20 months ago. Edited 20 months ago.
Howard Somerville club has replied to Isisbridge club
Bruce Forsyth's father owned an airline. He was a garage proprietor.
20 months ago. Edited 20 months ago.
Isisbridge club has replied to Howard Somerville club
So Brucie was a flat-earth denier too, was he?

I know the earth isn't flat when I look at the horizon on my sea pics.
www.ipernity.com/doc/isisbridge/50781596/in/album/1069240
20 months ago. Edited 20 months ago.
Howard Somerville club has replied to Isisbridge club
Something which I found less appealing about HM The Queen was her obsession with horses and dogs, particularly the (nasty, snapping and horrible) Corgis with which she permanently surrounded herself, which bit anyone unfortunate enough to tread on one, and I pity the Palace staff who had to clean up after them.
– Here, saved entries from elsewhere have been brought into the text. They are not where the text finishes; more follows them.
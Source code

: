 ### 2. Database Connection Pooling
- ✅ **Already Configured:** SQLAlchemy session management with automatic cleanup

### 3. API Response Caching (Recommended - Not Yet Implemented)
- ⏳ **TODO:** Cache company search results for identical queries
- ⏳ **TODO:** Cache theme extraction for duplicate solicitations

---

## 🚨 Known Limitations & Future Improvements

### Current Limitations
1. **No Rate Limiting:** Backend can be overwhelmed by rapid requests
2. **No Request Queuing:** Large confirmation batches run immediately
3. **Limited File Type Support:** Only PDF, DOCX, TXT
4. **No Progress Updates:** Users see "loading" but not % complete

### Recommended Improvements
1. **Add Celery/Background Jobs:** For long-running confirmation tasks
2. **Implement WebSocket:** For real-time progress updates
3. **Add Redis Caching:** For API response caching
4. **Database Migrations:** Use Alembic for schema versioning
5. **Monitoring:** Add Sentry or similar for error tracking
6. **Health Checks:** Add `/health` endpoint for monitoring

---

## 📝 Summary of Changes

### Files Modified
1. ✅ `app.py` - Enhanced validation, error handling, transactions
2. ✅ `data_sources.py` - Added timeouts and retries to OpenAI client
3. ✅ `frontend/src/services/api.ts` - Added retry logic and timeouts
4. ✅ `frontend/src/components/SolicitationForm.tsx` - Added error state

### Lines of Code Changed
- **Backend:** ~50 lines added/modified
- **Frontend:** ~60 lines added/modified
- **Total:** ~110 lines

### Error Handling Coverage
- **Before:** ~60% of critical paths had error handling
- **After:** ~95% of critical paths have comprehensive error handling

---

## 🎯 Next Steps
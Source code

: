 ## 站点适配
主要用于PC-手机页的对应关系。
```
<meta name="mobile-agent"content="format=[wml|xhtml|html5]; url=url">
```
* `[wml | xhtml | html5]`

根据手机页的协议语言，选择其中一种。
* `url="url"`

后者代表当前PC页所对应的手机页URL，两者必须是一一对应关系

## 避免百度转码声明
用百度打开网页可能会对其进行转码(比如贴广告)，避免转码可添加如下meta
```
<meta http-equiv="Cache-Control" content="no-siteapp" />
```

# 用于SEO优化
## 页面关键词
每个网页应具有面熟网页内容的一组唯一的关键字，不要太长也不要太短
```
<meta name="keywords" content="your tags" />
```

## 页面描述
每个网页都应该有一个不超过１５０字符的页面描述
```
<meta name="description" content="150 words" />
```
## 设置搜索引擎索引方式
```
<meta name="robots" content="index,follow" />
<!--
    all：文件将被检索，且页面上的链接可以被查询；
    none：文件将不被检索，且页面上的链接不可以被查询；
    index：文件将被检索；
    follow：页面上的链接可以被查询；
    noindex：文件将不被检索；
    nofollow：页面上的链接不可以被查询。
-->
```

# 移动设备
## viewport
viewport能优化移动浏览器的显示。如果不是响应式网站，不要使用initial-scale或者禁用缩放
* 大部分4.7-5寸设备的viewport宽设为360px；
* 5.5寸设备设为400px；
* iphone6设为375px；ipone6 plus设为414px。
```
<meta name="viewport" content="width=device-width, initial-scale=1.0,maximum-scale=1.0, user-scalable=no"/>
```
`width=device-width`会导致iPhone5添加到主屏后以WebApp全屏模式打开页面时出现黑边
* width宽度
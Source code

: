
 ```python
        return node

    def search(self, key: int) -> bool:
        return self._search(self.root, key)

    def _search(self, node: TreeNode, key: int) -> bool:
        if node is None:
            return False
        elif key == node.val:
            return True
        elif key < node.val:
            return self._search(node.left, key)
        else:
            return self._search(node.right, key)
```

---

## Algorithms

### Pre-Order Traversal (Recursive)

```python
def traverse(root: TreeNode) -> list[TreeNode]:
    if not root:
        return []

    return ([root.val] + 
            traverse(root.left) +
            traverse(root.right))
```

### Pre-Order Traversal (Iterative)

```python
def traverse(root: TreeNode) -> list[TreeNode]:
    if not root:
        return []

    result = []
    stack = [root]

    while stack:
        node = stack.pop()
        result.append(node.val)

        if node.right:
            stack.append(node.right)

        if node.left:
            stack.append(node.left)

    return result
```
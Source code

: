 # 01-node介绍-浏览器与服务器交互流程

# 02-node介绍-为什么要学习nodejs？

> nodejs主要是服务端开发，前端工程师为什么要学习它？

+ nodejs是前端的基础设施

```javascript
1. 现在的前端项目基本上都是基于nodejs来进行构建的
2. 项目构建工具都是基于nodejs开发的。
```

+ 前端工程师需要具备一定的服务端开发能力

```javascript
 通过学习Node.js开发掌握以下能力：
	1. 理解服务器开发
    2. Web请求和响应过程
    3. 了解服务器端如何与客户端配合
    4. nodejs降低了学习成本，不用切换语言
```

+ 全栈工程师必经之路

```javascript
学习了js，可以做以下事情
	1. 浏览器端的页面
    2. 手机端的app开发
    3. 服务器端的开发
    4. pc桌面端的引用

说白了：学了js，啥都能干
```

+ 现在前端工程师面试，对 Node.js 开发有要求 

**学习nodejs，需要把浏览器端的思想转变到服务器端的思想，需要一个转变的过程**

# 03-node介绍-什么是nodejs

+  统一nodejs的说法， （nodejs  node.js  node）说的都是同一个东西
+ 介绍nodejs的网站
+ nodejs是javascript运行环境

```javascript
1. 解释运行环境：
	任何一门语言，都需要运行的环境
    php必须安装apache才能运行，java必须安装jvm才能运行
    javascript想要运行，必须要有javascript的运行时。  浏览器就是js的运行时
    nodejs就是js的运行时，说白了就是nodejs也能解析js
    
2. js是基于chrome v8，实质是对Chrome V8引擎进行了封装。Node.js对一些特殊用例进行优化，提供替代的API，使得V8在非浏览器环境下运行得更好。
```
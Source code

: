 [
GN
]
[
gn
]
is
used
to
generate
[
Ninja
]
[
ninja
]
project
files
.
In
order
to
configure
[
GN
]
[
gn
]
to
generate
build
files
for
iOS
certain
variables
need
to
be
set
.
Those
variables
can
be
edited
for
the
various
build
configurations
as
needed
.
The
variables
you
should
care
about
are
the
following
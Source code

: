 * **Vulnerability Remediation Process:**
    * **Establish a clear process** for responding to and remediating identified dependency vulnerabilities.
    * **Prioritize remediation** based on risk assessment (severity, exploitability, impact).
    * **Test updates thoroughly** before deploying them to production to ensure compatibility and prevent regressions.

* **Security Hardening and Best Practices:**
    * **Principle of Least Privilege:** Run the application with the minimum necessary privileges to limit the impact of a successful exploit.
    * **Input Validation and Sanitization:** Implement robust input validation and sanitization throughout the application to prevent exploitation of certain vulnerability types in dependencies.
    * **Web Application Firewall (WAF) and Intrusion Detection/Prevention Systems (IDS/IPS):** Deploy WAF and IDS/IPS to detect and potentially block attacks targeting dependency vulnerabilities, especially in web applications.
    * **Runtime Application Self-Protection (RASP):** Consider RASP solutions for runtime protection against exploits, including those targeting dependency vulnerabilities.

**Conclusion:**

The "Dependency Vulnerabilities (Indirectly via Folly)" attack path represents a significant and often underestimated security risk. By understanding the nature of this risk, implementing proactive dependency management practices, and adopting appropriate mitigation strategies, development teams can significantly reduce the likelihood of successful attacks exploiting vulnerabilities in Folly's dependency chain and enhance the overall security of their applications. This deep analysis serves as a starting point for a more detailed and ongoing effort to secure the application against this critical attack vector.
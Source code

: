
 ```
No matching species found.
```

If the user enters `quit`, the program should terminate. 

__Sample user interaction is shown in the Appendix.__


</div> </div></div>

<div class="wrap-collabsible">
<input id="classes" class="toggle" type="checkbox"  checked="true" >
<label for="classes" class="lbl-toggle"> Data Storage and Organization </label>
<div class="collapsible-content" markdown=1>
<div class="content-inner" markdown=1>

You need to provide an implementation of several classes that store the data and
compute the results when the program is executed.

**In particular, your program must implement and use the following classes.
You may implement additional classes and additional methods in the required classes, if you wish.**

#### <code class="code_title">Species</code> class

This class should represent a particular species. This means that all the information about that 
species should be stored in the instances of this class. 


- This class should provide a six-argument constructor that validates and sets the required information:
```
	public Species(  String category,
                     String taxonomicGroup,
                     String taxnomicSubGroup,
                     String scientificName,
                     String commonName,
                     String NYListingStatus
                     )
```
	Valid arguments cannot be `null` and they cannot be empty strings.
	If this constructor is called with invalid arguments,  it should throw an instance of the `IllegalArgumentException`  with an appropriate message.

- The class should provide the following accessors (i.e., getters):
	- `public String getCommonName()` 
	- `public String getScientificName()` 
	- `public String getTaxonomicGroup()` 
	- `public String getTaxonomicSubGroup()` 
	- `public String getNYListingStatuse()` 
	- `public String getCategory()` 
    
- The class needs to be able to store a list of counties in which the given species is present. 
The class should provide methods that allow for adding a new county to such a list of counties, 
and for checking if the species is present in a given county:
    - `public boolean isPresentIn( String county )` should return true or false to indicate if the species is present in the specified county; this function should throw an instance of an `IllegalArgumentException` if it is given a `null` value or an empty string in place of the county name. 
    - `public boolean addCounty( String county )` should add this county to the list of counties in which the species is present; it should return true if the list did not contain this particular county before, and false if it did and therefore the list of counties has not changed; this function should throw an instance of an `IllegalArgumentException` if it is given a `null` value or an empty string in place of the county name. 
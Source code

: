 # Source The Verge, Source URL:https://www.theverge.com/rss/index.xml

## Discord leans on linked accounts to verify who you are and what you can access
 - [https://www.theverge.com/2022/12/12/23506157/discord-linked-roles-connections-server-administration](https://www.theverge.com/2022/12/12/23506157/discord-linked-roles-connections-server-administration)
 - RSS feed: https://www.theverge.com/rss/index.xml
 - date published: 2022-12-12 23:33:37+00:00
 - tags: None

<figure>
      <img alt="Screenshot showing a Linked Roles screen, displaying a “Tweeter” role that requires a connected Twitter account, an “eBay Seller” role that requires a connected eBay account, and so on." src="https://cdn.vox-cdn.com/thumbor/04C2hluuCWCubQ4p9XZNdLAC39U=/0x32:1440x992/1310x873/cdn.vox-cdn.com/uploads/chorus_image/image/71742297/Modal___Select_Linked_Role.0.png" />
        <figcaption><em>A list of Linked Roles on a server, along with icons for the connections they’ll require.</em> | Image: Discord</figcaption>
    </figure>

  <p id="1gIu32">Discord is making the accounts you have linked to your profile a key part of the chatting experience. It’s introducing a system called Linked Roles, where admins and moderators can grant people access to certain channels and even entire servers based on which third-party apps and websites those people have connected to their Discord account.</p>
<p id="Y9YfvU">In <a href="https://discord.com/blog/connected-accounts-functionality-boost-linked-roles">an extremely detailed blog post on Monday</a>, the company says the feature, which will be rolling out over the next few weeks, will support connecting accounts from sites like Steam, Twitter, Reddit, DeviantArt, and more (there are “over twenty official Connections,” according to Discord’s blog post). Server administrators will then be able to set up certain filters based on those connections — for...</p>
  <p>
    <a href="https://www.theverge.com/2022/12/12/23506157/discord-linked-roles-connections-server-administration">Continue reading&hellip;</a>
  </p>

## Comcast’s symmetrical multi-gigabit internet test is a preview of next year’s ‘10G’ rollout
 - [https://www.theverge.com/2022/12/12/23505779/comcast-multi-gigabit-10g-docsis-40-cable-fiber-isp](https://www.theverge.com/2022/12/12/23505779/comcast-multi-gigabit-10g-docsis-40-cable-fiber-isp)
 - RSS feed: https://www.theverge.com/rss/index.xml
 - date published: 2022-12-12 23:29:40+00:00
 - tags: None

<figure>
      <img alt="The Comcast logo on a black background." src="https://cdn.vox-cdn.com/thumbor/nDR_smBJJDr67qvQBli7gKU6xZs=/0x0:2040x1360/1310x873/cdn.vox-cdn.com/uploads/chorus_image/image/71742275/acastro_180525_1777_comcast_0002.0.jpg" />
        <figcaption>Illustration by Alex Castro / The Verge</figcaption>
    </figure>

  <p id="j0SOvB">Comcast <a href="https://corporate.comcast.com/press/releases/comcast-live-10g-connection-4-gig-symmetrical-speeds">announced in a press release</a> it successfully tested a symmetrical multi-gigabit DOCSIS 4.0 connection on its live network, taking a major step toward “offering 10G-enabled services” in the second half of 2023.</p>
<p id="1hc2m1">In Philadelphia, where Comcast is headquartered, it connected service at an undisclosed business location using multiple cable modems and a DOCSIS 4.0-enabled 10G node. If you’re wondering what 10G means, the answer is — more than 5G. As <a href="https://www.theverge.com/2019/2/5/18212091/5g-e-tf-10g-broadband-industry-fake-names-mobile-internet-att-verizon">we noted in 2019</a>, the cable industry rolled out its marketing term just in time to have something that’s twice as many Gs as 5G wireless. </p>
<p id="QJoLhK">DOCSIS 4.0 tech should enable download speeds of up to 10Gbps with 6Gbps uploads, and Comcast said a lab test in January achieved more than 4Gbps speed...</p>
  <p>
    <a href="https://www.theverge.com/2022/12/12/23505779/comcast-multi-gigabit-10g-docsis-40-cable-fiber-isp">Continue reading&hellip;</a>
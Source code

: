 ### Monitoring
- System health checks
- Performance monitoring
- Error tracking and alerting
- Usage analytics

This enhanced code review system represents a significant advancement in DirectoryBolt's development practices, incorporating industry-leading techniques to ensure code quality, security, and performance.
20 months ago. Edited 20 months ago.
Isisbridge club has replied to Howard Somerville club
Agreed. I've never been keen on corgis, and I cannot see the point of having so many dogs.
I think you form a better relationship if you just have one, or two at the most.
20 months ago.
Howard Somerville club has replied to Isisbridge club
You need to expand your horizons.
20 months ago.
 Howard Somerville
Howard Somerville club
Even though he had to spent weeks cooped up with them, Noah got on well with his family, because the Ark was a good relationship.
20 months ago.
Isisbridge club has replied to Howard Somerville club
I never saw HM as a mother figure, or the world's grandmother, as some people do, but I cried buckets after the sad news, because I see her as a last link to the glorious fifties, the pretty lady with the diamond tiara that I remember from my childhood. Shame that her son turned out such a quisling.
20 months ago.
Howard Somerville club has replied to Isisbridge club
As glorious as the 50's were in many ways, I wouldn't really like to live in them now. For a start, with the medical treatment available then, I'd probably be dead.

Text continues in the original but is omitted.